Work task: Among the entries below, find the lines that hold the word "textbf" and report them.
_ _ _ _ _
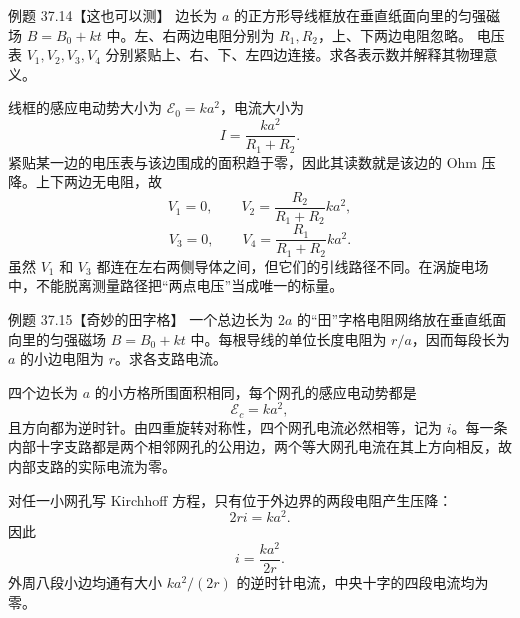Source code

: \Needspace{0.12\textheight}
\begin{origexamplebox}{例题 37.14【这也可以测】}
边长为 $a$ 的正方形导线框放在垂直纸面向里的匀强磁场 $B=B_0+kt$ 中。左、右两边电阻分别为 $R_1,R_2$，上、下两边电阻忽略。
电压表 $V_1,V_2,V_3,V_4$ 分别紧贴上、右、下、左四边连接。求各表示数并解释其物理意义。
\end{origexamplebox}

\begin{xesolution}
线框的感应电动势大小为 $\mathcal E_0=ka^2$，电流大小为
\begin{equation}
  I=\frac{ka^2}{R_1+R_2}.
\end{equation}
紧贴某一边的电压表与该边围成的面积趋于零，因此其读数就是该边的 Ohm 压降。上下两边无电阻，故
\begin{equation}
  \boxed{V_1=0},
  \qquad
  \boxed{V_2=\frac{R_2}{R_1+R_2}ka^2},
\end{equation}
\begin{equation}
  \boxed{V_3=0},
  \qquad
  \boxed{V_4=\frac{R_1}{R_1+R_2}ka^2}.
\end{equation}
虽然 $V_1$ 和 $V_3$ 都连在左右两侧导体之间，但它们的引线路径不同。在涡旋电场中，不能脱离测量路径把“两点电压”当成唯一的标量。

\squareVoltmetersDiagram
\end{xesolution}

\Needspace{0.12\textheight}
\begin{origexamplebox}{例题 37.15【奇妙的田字格】}
一个总边长为 $2a$ 的“田”字格电阻网络放在垂直纸面向里的匀强磁场 $B=B_0+kt$ 中。每根导线的单位长度电阻为 $r/a$，因而每段长为 $a$ 的小边电阻为 $r$。求各支路电流。
\end{origexamplebox}

\begin{xesolution}
四个边长为 $a$ 的小方格所围面积相同，每个网孔的感应电动势都是
\begin{equation}
  \mathcal E_c=ka^2,
\end{equation}
且方向都为逆时针。由四重旋转对称性，四个网孔电流必然相等，记为 $i$。每一条内部十字支路都是两个相邻网孔的公用边，两个等大网孔电流在其上方向相反，故内部支路的实际电流为零。

对任一小网孔写 Kirchhoff 方程，只有位于外边界的两段电阻产生压降：
\begin{equation}
  2ri=ka^2.
\end{equation}
因此
\begin{equation}
  \boxed{i=\frac{ka^2}{2r}}.
\end{equation}
外周八段小边均通有大小 $ka^2/(2r)$ 的逆时针电流，中央十字的四段电流均为零。

\gridCurrentDiagram
\end{xesolution}

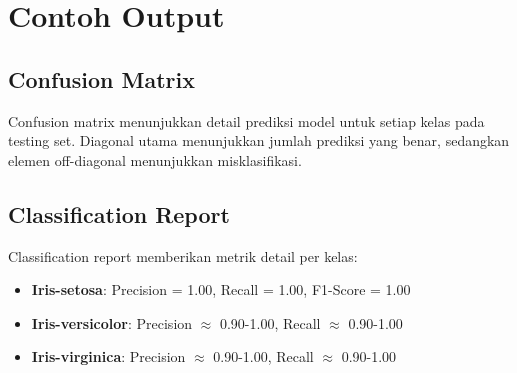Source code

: \documentclass[11pt,a4paper]{article}
\begin{document}
\section{Contoh Output}

\subsection{Confusion Matrix}
Confusion matrix menunjukkan detail prediksi model untuk setiap kelas pada testing set. Diagonal utama menunjukkan jumlah prediksi yang benar, sedangkan elemen off-diagonal menunjukkan misklasifikasi.

\subsection{Classification Report}
Classification report memberikan metrik detail per kelas:
\begin{itemize}
    \item \textbf{Iris-setosa}: Precision = 1.00, Recall = 1.00, F1-Score = 1.00
    \item \textbf{Iris-versicolor}: Precision $\approx$ 0.90-1.00, Recall $\approx$ 0.90-1.00
    \item \textbf{Iris-virginica}: Precision $\approx$ 0.90-1.00, Recall $\approx$ 0.90-1.00
\end{itemize}
\end{document}
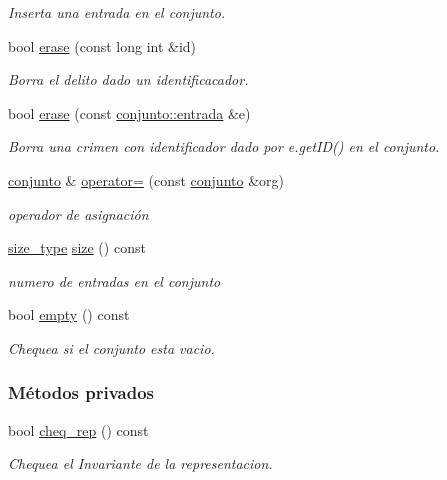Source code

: \begin{DoxyCompactItemize}
\begin{DoxyCompactList}\small\item\em Inserta una entrada en el conjunto. \end{DoxyCompactList}\item 
bool \hyperlink{classconjunto_ad550177fa4454da3a10fa356417e39a7}{erase} (const long int \&id)
\begin{DoxyCompactList}\small\item\em Borra el delito dado un identificacador. \end{DoxyCompactList}\item 
bool \hyperlink{classconjunto_a77a21ed91f1002f4eaed48d86535a874}{erase} (const \hyperlink{classconjunto_a09cad766dd65de73e51eae21f9d22585}{conjunto\+::entrada} \&e)
\begin{DoxyCompactList}\small\item\em Borra una crimen con identificador dado por e.\+get\+I\+D() en el conjunto. \end{DoxyCompactList}\item 
\hyperlink{classconjunto}{conjunto} \& \hyperlink{classconjunto_a2bdce402a4b76117b68fe71c0dffab87}{operator=} (const \hyperlink{classconjunto}{conjunto} \&org)
\begin{DoxyCompactList}\small\item\em operador de asignación \end{DoxyCompactList}\item 
\hyperlink{classconjunto_a855a5893bb0f5a851ab2dbf2b8aa6cc7}{size\+\_\+type} \hyperlink{classconjunto_a863e1e106e35adda47e7c5e2067295b9}{size} () const 
\begin{DoxyCompactList}\small\item\em numero de entradas en el conjunto \end{DoxyCompactList}\item 
bool \hyperlink{classconjunto_afcf4ff3ff3c1f83b63e901efebe93533}{empty} () const 
\begin{DoxyCompactList}\small\item\em Chequea si el conjunto esta vacio. \end{DoxyCompactList}\end{DoxyCompactItemize}
\subsubsection*{Métodos privados}
\begin{DoxyCompactItemize}
\item 
bool \hyperlink{classconjunto_adb0ff15cf65817b0b279bae4bf06decb}{cheq\+\_\+rep} () const 
\begin{DoxyCompactList}\small\item\em Chequea el Invariante de la representacion. \end{DoxyCompactList}\end{DoxyCompactItemize}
_ _ _ _ _
Completed exercise:
    \item \textbf{Iris-setosa}: Precision = 1.00, Recall = 1.00, F1-Score = 1.00
    \item \textbf{Iris-versicolor}: Precision $\approx$ 0.90-1.00, Recall $\approx$ 0.90-1.00
    \item \textbf{Iris-virginica}: Precision $\approx$ 0.90-1.00, Recall $\approx$ 0.90-1.00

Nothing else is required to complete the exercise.